Most important however: it is simply wrong and not needed. The flow has been settled.
> For one thing, I now have to be logged in on my mail on the device I am using, and that means if the device is unsafe, I am exposing far more of a risk that way
What's preventing you from getting the email code from another device?
The problem with cookies (and “remember this device”) is that the same mechanism is used for remembering things that help the user (that we are logged in) and things that harm the user (ads, tracking).
That's why we're in the process of phasing out third-party cookies but retaining first-party cookies. It's the closest dividing line we have for "good" and "bad" cookie applications: most good cookies are first-party (there are some use cases that are unfortunately caught in the crossfire) and most bad ones are third-party.
Any time you give developers access to storage on the user device for any reason, you've given them a way to track users. First-party cookies are a decent compromise in my book: you can track users, but you can only track their movements on your own domain.
Ah. Well, as I noted, it's not a problem with the design of cookies, it would be a problem with any storage mechanism that HTTP could possibly support.
We want apps to be able to store session IDs so that I don't have to send my username/password with every single HTTP request. But as soon as I've given you permission to remember my session, you can use that to start tracking my movements on your site.
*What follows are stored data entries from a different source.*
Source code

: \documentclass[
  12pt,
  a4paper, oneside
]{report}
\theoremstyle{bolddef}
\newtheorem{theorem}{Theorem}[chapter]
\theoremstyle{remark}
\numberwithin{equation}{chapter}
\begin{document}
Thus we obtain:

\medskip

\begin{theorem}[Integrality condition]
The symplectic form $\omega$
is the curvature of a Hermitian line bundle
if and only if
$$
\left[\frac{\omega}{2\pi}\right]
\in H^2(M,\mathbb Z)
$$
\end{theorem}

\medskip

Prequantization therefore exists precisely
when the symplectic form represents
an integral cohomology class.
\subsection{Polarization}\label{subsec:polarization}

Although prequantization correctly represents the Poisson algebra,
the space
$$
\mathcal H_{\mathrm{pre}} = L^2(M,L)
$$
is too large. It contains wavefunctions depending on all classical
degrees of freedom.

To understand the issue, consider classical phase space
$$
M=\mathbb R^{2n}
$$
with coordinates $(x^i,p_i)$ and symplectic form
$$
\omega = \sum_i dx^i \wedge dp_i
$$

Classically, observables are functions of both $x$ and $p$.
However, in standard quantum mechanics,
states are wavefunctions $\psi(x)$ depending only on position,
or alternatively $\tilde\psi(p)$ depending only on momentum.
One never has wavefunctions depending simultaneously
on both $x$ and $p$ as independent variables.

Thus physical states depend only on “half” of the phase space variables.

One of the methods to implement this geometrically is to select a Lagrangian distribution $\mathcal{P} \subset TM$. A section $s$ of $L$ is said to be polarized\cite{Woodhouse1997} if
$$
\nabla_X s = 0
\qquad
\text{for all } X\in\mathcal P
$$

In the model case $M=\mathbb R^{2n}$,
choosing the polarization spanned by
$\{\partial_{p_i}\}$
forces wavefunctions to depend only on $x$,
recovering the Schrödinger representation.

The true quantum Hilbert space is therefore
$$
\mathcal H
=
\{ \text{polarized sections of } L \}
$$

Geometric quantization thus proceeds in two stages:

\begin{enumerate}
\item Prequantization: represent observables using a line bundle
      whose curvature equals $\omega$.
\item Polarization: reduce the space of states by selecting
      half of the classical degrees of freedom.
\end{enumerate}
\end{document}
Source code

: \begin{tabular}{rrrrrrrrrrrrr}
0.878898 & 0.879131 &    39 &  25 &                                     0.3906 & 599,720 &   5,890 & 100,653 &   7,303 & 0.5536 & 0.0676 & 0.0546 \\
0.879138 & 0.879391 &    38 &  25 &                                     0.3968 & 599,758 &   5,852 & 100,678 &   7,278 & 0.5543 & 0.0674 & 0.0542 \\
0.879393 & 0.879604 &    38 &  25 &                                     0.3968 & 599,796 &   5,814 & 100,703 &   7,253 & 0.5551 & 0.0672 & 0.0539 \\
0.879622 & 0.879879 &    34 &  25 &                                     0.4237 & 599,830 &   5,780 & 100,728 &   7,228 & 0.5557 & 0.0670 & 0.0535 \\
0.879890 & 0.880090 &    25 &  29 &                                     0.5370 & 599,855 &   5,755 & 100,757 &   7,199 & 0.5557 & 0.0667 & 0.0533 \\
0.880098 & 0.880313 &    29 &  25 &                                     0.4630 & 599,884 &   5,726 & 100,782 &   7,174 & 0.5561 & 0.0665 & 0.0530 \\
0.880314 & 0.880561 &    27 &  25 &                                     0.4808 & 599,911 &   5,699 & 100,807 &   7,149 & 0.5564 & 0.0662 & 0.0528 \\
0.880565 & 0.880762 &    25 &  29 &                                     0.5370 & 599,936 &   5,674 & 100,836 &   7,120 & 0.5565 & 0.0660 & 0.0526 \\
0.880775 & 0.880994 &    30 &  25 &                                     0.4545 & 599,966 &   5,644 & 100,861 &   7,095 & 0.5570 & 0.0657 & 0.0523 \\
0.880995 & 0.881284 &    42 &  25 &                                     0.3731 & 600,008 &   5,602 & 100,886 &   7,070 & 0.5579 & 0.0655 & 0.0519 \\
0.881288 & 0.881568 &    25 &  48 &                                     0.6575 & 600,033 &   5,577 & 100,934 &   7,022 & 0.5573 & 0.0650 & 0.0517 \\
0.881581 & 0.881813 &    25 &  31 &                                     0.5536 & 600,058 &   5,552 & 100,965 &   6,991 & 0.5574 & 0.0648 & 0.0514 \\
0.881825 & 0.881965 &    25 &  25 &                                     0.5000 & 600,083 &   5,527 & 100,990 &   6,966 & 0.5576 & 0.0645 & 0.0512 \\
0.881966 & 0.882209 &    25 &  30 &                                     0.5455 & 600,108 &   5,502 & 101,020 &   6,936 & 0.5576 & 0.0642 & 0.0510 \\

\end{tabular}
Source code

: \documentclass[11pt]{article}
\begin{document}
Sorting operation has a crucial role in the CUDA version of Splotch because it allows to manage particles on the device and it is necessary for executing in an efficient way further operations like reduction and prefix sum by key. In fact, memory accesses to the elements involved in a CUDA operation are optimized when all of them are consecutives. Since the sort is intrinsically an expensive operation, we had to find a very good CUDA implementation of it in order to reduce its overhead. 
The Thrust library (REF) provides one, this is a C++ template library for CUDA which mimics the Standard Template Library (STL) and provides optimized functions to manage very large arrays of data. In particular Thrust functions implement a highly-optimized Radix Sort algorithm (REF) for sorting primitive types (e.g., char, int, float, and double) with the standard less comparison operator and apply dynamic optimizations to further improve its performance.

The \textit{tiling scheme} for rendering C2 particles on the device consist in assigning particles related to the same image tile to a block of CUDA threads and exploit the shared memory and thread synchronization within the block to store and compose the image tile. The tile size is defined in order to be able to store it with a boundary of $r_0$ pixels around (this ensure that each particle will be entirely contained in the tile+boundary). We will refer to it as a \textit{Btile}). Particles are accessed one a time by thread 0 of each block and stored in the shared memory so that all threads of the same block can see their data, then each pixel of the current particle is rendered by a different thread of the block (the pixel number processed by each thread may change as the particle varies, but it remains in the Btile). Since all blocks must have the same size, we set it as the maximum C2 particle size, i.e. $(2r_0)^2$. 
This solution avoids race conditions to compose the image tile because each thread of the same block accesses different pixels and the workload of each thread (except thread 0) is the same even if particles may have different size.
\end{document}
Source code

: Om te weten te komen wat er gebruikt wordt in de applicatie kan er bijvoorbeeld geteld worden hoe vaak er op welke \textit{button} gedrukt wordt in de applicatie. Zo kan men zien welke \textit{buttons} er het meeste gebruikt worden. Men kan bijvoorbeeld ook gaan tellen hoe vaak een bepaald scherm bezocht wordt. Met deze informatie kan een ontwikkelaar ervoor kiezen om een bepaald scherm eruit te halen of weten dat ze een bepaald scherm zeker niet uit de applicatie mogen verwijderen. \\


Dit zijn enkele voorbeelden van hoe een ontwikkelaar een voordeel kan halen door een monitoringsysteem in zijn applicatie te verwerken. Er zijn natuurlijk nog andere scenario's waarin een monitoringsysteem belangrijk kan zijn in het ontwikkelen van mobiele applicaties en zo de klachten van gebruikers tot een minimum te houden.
There's no way around that.
The only thing we could do is add a layer on top that prevents most sites from using cookies at all—make cookies a permission similar to camera and screen sharing. But first-party cookies aren't easy to use for abusive purposes and (as we all found out post-GDPR) popup fatigue is real, so I'm personally okay leaving them as is by default. Anyone who isn't comfortable with them can easily install extensions that implement more complex behaviors.
Just use passkeys. Then we can get rid of 'passwords', 'Forgot passwords', 'SMS 2FA', etc for good and make password breaches (not data breaches) a thing of the past.
Honestly, unless you're a major cloud/OS provider like Google/FB/MS/Apple, you shouldn't be managing passwords at all. Let the pros do that. You just use an authentication standard via a 3rd party.
If you aren't big enough to maintain your own operating system and web browser, you shouldn't be storing passwords.
I do not want to log in with Google or GitHub or Apple or anything else. I want an account on your site, even if you're bad at security (though you should at least store hashes and not plaintext passwords). Keeping track of another login is as simple as adding a new password to my password manager, and that gives me much more control over my digital life than logging into everything with my Google account.
Okay but don't come crying to me when a bunch of your users get hacked because they used the same password on your site as they use on somecrappyforum.io which leaked their password db.
I agree social SSO is the gold standard in terms of UX, but it's also a privacy disaster. What we really need is for someone to make a Let's Encrypt for login. A nonprofit that provides SSO in a privacy respecting manner.
I agree. I'd much rather "login with Firefox Login" or "Ubuntu One" than Google or Facebook for SSO. But failing that, expecting end users to manage passwords to every site (and every site to store passwords) is still irresponsible.
The phasing out of third-party cookies has nothing to do with the "remember this device" functionality, because those are almost always powered by first-party cookies, which are not being phased out.
The author has configured their browser to throw away cookies when the last tab closes, and that's their prerogative, but anyone who is savvy enough to configure that setting is also savvy enough to understand that that will break "remember this device". For everyone else, that phrasing is a perfectly reasonable abstraction on what is actually happening.